Exercise goal →
Your answer must consist of one number: how many lines in the records contain "diffeomorphism".

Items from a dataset
┌──

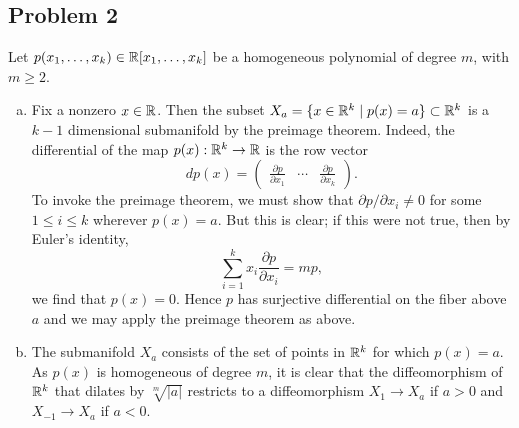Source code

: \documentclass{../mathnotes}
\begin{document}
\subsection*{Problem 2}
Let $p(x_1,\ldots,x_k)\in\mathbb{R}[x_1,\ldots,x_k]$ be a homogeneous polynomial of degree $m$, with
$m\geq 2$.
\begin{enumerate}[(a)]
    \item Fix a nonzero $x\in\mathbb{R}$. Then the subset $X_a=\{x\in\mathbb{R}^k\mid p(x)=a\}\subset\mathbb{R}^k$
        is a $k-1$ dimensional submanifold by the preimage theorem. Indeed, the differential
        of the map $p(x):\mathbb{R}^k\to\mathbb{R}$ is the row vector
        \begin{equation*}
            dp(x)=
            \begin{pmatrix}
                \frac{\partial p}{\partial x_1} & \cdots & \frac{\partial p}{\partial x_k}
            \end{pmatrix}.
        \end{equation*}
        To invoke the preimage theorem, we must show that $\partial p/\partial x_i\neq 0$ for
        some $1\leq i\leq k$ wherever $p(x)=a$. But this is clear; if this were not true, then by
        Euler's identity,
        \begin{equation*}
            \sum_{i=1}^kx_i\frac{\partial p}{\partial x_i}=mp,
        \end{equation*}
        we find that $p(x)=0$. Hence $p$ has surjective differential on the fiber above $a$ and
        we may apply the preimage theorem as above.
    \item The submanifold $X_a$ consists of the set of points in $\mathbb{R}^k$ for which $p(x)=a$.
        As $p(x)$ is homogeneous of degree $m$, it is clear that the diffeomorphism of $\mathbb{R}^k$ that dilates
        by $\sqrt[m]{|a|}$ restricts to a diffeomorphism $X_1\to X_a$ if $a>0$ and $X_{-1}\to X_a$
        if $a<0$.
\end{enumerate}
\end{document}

└──

Response to this task →
2